Wydarzeniem politycznym, acz gospodarczo raczej nie mającym oddźwięku, był zamach w Petersburgu (co najmniej 10 ofiar śmiertelnych według najnowszych doniesień). Zapewne to akt islamskiego terroryzmu, który zresztą jest zjawiskiem coraz częstszym w Europie.
Mieliśmy też dane makro – europejskie i amerykańskie. W Niemczech zgodnie z prognozą industrialny PMI wyniósł 58,3 pkt. We Francji 53,3 pkt, minimalnie poniżej konsensusu rynkowego opiewającego na 53,4 pkt. W Wielkiej Brytanii zakładano 54,6 pkt, było 54,2 pkt. Podano też odczyt o bezrobociu w Eurolandzie. Zgodnie z założeniem zeszło z 9,6 proc. do 9,5 proc.
O 15:45 poznaliśmy indeks PMI dla przemysłu Stanów za marzec. Prognozowano 53,3 pkt przy prognozie wynoszącej 53,4 pkt. Kwadrans później ukazał się ISM dla przemysłu, z wynikiem 57,2 pkt, a zatem wykraczającym nieznacznie ponad przewidywania na 57 pkt.

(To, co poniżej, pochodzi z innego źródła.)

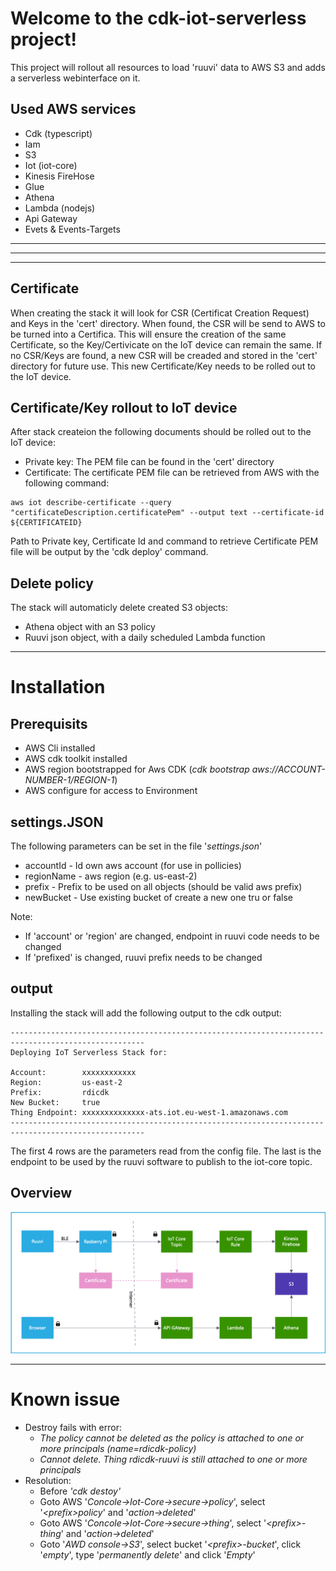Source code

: # Welcome to the cdk-iot-serverless project!

This project will rollout all resources to load 'ruuvi' data to AWS S3 and adds a serverless webinterface on it.


## Used AWS services

 * Cdk (typescript)
 * Iam
 * S3
 * Iot (iot-core)
 * Kinesis FireHose
 * Glue
 * Athena
 * Lambda (nodejs)
 * Api Gateway
 * Evets & Events-Targets

----
****
____
## Certificate
When creating the stack it will look for CSR (Certificat Creation Request) and Keys in the 'cert' directory. When found, the CSR will be send to AWS to be turned into a Certifica. This will ensure the creation of the same Certificate, so the Key/Certivicate on the IoT device can remain the same. If no CSR/Keys are found, a new CSR will be creaded and stored in the 'cert' directory for future use. This new Certificate/Key needs to be rolled out to the IoT device.

## Certificate/Key rollout to IoT device
After stack createion the following documents should be rolled out to the IoT device:
  * Private key: The PEM file can be found in the 'cert' directory
  * Certificate: The certificate PEM file can be retrieved from AWS with the following command:
  ```
  aws iot describe-certificate --query "certificateDescription.certificatePem" --output text --certificate-id ${CERTIFICATEID}
  ```
Path to Private key, Certificate Id and command to retrieve Certificate PEM file will be output by the 'cdk deploy' command.

## Delete policy
The stack will automaticly delete created S3 objects:
 * Athena object with an S3 policy
 * Ruuvi json object, with a daily scheduled Lambda function  

____
# Installation

## Prerequisits
  * AWS Cli installed
  * AWS cdk toolkit installed
  * AWS region bootstrapped for Aws CDK (*cdk bootstrap aws://ACCOUNT-NUMBER-1/REGION-1*)
  * AWS configure for access to Environment

## settings.JSON
The following parameters can be set in the file '*settings.json*'
 * accountId - Id own aws account (for use in pollicies)
 * regionName - aws region (e.g. us-east-2)
 * prefix - Prefix to be used on all objects (should be valid aws prefix)
 * newBucket - Use existing bucket of create a new one tru or false

Note:
 * If 'account' or 'region' are changed, endpoint in ruuvi code needs to be changed
 * If 'prefixed' is changed, ruuvi prefix needs to be changed

## output
Installing the stack will add the following output to the cdk output:
```
----------------------------------------------------------------------------------------------------
Deploying IoT Serverless Stack for:

Account:        xxxxxxxxxxxx
Region:         us-east-2
Prefix:         rdicdk
New Bucket:     true
Thing Endpoint: xxxxxxxxxxxxxx-ats.iot.eu-west-1.amazonaws.com
----------------------------------------------------------------------------------------------------
```
The first 4 rows are the parameters read from the config file. The last is the endpoint to be used by the ruuvi software to publish to the iot-core topic.
  ## Overview
  ![Overview](/image/overview.png)

___
# Known issue
   * Destroy fails with error:
       * *The policy cannot be deleted as the policy is attached to one or more principals (name=rdicdk-policy)*
       * *Cannot delete. Thing rdicdk-ruuvi is still attached to one or more principals*
   * Resolution:
       * Before *'cdk destoy'*
       * Goto AWS '*Concole->Iot-Core->secure->policy*', select '*\<prefix\>policy*' and '*action->deleted*'
       * Goto AWS '*Concole->Iot-Core->secure->thing*', select '*\<prefix\>-thing*' and '*action->deleted*'
       * Goto '*AWD console->S3*', select bucket '*\<prefix\>-bucket*', click '*empty*', type '*permanently delete*' and click '*Empty*'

Wypowiedział się publicznie William Dudley z Fed, ale jego wykład na temat pożyczek nieruchomościowych i kredytów studenckich raczej nie mógł wpłynąć na waluty. Czekamy jeszcze na Harkera (o 21:00) i Lackera (o 23:00). Jutro w programie bilans handlu zagranicznego USA oraz finalne dane o zamówieniach za luty.
Polski orzeł
Kurs euro-złotego lokuje się nieznacznie poniżej 4,24. Świeca, podobnie jak piątkowa, jest biała, wzrostowa. Widać było nawet 4,2470 w maksimach. Tym samym można powiedzieć, że powoli realizuje się korekta ostatniego umocnienia złotego.
Na dolar-złotym jeszcze gorzej (z perspektywy tych, którzy chcieliby tanio kupować dolary): mamy kurs 3,9730, a w szczycie byliśmy i półtora grosza wyżej. Z naszej perspektywy potwierdza się długoterminowa linia wzrostowa, widoczna przy połączeniu minimów z połowy maja 2015, 1 kwietnia 2016 czy połowy sierpnia 2016. Dzisiejsze szczyty można jednak traktować jako test lokalnego oporu.
PMI dla polskiego przemysłu trochę rozczarował. Oczekiwano 54,6 pkt, a było tylko 53,5 pkt. Tym niemniej wynik wciąż świadczy o przewadze optymizmu.